● PROBLEM TO WORK ON
The answer is the set of lines that include "click", copied from the data below.

____

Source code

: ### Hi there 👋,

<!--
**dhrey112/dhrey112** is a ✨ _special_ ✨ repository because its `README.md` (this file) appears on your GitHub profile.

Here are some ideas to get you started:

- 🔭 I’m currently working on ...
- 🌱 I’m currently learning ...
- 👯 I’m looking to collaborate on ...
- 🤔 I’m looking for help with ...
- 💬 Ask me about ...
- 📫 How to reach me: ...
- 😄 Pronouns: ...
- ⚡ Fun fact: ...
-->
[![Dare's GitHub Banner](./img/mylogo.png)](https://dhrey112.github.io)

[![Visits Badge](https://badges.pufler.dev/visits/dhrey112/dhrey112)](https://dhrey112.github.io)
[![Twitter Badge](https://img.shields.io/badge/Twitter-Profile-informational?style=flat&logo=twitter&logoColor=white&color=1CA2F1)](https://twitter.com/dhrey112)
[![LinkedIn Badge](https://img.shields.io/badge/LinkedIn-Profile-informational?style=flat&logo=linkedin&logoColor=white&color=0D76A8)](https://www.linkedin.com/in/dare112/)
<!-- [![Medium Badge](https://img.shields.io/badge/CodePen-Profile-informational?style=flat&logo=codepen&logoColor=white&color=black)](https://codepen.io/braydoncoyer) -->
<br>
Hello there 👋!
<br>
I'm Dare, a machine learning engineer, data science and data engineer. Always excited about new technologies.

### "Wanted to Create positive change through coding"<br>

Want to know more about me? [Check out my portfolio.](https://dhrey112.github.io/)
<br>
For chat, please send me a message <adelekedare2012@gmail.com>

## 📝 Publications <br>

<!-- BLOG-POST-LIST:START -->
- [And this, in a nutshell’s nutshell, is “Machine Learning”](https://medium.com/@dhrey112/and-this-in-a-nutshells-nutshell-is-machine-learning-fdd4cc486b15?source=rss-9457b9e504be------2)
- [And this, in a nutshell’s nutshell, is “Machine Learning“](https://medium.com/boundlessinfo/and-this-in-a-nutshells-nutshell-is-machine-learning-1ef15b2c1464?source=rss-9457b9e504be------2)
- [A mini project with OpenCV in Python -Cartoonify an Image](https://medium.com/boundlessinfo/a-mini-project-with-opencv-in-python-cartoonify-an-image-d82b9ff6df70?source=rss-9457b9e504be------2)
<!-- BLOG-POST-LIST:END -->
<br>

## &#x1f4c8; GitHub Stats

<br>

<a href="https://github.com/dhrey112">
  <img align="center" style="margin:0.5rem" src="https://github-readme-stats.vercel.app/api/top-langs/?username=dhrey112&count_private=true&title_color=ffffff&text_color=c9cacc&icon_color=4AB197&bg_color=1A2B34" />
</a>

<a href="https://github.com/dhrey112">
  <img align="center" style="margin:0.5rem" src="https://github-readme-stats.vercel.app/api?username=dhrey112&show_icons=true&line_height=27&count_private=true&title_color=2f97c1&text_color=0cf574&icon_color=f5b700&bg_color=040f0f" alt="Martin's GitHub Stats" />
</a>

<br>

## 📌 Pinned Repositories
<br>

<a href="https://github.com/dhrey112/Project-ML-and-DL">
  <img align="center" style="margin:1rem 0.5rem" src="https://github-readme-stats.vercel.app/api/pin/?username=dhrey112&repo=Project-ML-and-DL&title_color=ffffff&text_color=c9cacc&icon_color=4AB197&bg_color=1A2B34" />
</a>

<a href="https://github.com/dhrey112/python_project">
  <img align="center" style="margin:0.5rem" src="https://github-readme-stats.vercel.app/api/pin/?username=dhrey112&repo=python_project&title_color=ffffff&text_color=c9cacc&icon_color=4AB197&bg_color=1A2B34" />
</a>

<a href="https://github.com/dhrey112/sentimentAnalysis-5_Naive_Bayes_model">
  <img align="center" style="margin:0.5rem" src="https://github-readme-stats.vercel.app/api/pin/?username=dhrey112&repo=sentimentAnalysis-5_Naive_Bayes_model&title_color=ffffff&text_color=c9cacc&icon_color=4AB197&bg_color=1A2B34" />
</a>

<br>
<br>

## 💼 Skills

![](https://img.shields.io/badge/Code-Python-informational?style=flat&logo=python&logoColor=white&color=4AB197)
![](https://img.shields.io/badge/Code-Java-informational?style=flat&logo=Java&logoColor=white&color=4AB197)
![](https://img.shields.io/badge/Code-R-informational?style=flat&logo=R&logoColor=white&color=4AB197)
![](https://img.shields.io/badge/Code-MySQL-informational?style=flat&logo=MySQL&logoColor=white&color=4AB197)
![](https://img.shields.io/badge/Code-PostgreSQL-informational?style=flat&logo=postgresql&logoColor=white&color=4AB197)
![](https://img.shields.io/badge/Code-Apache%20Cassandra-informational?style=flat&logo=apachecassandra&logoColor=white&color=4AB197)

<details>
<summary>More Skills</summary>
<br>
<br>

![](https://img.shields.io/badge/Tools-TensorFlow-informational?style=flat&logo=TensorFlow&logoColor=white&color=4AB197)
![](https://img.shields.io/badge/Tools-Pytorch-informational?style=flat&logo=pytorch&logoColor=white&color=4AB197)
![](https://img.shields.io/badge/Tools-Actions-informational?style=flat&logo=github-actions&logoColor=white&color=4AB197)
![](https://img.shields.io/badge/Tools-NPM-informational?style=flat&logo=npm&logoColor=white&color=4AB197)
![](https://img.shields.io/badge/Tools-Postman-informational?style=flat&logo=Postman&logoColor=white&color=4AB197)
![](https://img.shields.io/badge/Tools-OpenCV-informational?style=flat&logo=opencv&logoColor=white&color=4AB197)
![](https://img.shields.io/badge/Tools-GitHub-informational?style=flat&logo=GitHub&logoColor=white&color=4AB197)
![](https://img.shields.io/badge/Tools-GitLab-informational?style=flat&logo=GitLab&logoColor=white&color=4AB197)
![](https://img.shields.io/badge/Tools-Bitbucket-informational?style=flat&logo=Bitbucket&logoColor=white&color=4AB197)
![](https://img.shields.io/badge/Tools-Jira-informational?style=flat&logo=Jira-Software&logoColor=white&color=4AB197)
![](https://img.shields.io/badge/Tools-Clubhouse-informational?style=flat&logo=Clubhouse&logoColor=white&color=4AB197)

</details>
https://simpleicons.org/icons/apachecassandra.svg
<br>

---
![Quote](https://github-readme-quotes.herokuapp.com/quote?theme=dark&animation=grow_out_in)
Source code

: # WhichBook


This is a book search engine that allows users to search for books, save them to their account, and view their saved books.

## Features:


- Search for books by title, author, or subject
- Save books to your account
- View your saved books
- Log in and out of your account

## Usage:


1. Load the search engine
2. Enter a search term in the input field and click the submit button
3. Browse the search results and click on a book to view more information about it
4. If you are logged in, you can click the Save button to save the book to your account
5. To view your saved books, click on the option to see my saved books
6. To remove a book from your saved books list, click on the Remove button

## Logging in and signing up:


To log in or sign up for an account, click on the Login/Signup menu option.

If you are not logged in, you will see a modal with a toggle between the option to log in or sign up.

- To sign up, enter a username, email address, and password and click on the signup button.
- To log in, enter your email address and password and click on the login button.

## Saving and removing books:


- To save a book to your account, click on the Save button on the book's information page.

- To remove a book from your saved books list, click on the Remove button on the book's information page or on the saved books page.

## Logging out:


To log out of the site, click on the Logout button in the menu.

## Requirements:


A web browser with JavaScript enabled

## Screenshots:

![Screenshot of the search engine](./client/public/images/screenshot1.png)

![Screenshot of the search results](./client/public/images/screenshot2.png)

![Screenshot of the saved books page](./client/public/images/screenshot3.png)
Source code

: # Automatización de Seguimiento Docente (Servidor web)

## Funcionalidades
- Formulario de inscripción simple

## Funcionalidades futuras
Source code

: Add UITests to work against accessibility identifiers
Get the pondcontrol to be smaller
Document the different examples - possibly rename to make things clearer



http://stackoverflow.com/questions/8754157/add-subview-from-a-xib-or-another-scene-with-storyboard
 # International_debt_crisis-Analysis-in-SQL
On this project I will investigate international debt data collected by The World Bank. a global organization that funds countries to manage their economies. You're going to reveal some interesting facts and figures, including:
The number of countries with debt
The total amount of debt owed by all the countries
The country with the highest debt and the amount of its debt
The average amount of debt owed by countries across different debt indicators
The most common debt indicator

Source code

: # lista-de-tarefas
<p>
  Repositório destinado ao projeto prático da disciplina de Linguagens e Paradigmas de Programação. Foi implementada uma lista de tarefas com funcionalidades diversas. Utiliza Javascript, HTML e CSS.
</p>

____

● THE COMPLETED TASK
2. Enter a search term in the input field and click the submit button
3. Browse the search results and click on a book to view more information about it
4. If you are logged in, you can click the Save button to save the book to your account
5. To view your saved books, click on the option to see my saved books
6. To remove a book from your saved books list, click on the Remove button
To log in or sign up for an account, click on the Login/Signup menu option.
- To sign up, enter a username, email address, and password and click on the signup button.
- To log in, enter your email address and password and click on the login button.
- To save a book to your account, click on the Save button on the book's information page.
- To remove a book from your saved books list, click on the Remove button on the book's information page or on the saved books page.
To log out of the site, click on the Logout button in the menu.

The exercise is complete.